EP 3363875 provides an electrically peelable adhesive composition that forms an adhesive layer which has high adhesion and can be easily peeled off upon application of a voltage for a short time. The electrically peelable adhesive composition of the invention includes a polymer and from 0.5 to 30 wt.%, based on the weight of the polymer, of an ionic liquid, wherein the anion of the ionic liquid is a bis(fluorosulfonyl)imide anion.

WO2017/133864 describes a method for reversibly bonding a first and a second substrate, wherein at least the first substrate is an electrically non-conductive substrate, the method comprising: a) coating the surface of the electrically non-conductive substrate(s) with a conductive ink; b) applying an electrically debondable hot melt adhesive composition to the conductive ink-coated surface of the first substrate and I or the second substrate; c) contacting the first and the second substrates such that the electrically debondable hot melt adhesive composition is interposed between the two substrates; d) allowing formation of an adhesive bond between the two substrates to provide bonded substrates; and, e) applying a voltage to the bonded substrates whereby adhesion at an interface between the electrically debondable hot melt adhesive composition and a substrate surface is substantially weakened.

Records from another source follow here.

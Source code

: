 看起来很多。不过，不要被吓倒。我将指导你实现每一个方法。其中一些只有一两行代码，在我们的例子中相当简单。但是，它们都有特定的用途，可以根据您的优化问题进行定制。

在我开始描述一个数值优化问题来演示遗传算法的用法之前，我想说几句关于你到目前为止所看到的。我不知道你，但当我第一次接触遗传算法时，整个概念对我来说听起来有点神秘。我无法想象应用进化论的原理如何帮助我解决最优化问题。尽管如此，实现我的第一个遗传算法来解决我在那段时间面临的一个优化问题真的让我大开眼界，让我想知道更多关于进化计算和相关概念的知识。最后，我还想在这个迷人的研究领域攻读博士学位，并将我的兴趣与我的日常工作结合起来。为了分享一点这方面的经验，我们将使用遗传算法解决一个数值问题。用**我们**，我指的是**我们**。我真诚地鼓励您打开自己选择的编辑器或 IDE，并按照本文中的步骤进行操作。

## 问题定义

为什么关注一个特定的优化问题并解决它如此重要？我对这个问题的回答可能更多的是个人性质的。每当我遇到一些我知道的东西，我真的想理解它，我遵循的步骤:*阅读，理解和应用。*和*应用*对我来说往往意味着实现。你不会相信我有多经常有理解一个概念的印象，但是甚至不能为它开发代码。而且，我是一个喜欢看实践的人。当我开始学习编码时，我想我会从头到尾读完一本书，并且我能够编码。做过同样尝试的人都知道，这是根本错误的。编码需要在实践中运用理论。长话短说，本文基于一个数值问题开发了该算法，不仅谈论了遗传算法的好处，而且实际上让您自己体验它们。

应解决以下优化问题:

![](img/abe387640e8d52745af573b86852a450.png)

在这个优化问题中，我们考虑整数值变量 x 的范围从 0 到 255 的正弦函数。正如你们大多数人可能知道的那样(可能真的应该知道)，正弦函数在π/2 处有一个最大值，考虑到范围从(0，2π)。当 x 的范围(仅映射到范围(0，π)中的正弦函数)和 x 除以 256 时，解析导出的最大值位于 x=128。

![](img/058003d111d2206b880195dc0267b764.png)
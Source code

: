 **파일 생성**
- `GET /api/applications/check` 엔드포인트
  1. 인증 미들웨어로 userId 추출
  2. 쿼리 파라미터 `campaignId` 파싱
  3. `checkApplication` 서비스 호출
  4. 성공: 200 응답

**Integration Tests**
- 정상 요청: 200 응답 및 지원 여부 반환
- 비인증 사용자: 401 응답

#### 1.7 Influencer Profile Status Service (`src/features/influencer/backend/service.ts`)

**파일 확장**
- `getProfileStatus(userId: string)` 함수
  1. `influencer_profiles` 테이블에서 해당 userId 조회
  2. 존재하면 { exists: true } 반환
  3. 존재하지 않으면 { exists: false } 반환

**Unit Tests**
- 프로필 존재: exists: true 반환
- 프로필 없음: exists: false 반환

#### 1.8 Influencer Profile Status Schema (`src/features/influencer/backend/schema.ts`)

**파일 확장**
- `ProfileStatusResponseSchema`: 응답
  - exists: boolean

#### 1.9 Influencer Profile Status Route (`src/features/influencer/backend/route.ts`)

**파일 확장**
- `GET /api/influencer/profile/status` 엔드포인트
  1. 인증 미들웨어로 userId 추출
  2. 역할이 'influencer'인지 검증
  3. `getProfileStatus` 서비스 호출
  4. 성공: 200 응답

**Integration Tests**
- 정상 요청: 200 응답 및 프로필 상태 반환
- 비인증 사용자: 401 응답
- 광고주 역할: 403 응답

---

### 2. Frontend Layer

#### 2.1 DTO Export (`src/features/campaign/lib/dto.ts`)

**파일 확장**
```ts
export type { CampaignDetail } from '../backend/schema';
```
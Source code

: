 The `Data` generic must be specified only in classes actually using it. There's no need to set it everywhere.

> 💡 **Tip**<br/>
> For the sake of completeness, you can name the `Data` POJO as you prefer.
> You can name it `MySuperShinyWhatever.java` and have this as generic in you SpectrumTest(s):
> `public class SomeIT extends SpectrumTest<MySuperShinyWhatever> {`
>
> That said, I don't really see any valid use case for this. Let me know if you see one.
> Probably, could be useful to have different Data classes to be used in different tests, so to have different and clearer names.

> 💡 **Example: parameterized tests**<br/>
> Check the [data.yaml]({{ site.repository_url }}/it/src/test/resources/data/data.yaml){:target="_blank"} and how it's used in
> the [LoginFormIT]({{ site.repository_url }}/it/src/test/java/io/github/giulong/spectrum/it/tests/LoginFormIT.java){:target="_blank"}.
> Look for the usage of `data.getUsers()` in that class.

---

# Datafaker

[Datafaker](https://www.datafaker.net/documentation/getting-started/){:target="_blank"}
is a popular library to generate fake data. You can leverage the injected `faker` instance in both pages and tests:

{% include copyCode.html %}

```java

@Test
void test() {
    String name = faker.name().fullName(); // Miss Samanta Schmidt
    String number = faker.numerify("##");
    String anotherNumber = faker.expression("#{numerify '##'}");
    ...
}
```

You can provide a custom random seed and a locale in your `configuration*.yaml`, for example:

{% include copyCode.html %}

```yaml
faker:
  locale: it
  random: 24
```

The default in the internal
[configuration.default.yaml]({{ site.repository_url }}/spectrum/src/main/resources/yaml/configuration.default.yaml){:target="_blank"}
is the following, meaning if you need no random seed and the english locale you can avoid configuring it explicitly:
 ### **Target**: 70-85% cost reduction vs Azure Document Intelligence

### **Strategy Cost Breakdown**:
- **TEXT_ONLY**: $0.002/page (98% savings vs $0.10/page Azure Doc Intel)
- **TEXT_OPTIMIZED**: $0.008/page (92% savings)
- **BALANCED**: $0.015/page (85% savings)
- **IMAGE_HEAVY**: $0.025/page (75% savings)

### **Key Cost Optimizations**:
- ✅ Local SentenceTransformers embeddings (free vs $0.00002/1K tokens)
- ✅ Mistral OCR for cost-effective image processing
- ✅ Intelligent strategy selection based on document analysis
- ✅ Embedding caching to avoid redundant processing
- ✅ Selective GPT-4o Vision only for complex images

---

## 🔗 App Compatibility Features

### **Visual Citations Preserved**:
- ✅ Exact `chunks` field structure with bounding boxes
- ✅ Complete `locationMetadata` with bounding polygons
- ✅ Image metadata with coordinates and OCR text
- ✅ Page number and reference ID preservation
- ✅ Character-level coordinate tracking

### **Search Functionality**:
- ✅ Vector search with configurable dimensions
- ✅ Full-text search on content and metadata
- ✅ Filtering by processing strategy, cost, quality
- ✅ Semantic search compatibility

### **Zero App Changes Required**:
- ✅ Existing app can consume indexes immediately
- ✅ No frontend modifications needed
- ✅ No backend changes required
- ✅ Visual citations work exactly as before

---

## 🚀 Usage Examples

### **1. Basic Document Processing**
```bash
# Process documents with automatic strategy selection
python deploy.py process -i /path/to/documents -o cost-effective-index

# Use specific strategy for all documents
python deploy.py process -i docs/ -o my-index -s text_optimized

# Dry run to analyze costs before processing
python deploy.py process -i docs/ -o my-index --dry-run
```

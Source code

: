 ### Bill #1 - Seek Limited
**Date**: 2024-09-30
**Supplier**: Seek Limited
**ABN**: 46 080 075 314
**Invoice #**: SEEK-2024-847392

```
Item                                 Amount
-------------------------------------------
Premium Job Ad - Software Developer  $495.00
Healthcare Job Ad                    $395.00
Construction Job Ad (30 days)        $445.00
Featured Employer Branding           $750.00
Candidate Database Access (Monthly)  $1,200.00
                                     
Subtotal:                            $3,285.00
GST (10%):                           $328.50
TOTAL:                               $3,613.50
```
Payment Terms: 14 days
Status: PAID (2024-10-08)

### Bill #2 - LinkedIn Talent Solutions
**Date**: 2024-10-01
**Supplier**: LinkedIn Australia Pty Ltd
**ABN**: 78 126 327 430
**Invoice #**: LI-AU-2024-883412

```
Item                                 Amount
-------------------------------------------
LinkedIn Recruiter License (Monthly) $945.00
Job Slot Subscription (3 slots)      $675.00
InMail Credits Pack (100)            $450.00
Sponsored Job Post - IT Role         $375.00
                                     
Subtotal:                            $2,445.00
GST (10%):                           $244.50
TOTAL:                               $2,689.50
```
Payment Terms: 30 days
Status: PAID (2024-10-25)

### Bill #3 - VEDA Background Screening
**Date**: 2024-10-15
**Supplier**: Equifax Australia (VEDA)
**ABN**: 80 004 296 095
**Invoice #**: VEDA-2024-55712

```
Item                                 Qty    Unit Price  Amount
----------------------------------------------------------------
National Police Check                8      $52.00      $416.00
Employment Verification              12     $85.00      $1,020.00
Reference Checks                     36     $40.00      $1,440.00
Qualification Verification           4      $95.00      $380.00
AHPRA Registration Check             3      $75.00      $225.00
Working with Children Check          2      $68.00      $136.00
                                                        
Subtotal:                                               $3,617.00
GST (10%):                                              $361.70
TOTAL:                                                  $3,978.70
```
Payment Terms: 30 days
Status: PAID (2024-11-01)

Therefore, there is a need for a debondable solvent-borne pressure sensitive adhesive to provide high stability and high adhesion strength on metal and glass substrates, while enabling effective and clean debonding upon application of a voltage.

Summary of the invention

The present invention relates to a debondable solvent-borne pressure sensitive adhesive composition comprising a) a (meth)acrylate co-polymer formed from the monomers selected from the group consisting of ethyl (meth)acrylate, methyl acrylate, 2-ethylhexyl (meth)acrylate, 3- epoxypropyl (meth)acrylate, 2-hydroxyethyl (meth) acrylate, hydrogenated polybutadiene(meth)acrylate, glacial acrylic acid, vinyl acetate, and mixtures thereof; b) an electrolyte selected from the group consisting of 1-butyl-3-methylimidazolium bis(trifluoromethylsulfonyl)imide, 1-ethyl-3-vinylimidazolium methanesulfonate, 1-dodecyl-3-methylimidazolium bis(trifluoromethylsulfonyl)imide, tributyl(ethyl) phosphonium diethyl phosphate, trihexyltetradecylphosphonium bis(trifluoromethylsulfonyl)amide and mixtures thereof; c) a crosslinker; and d) a solvent.

The present invention also relates to a dry film formed from the debondable solvent-borne pressure sensitive adhesive composition according to the present invention.

The present invention encompasses use of the debondable solvent-borne pressure sensitive adhesive composition or the dry film according to the present invention in electronic devices.

The present invention further encompasses a bonded structure comprising a) a first substrate having an electrically conductive surface; and b) a second substrate having an electrically conductive surface; wherein the debondable pressure sensitive adhesive or a dry film according to the present invention is disposed between the electrically conductive surfaces of the first and second substrates.

Further, the present invention relates to a method of debonding the bonded structure according to the present invention, said method comprising the steps of: 1) applying a voltage across both surfaces to form an anodic interface and a cathodic interface, preferably voltage of from 0.5 to 200V is applied for from 1 second to 60 minutes; and 2) debonding the surfaces.

Short description of the figures

Figure 1 illustrates the bonded structure.

Figure 2 illustrates the debonded structure.

Figure 3 illustrates the bonded structure.

Figure 4 illustrates the debonded structure.

Figure 5 illustrates needed force to pull apart the aluminium foils adhered together with compositions according to example 1 and comparative example 4.

Figure 6 illustrates needed force to pull apart the aluminium foils adhered together with compositions according to example 2 and comparative example 5.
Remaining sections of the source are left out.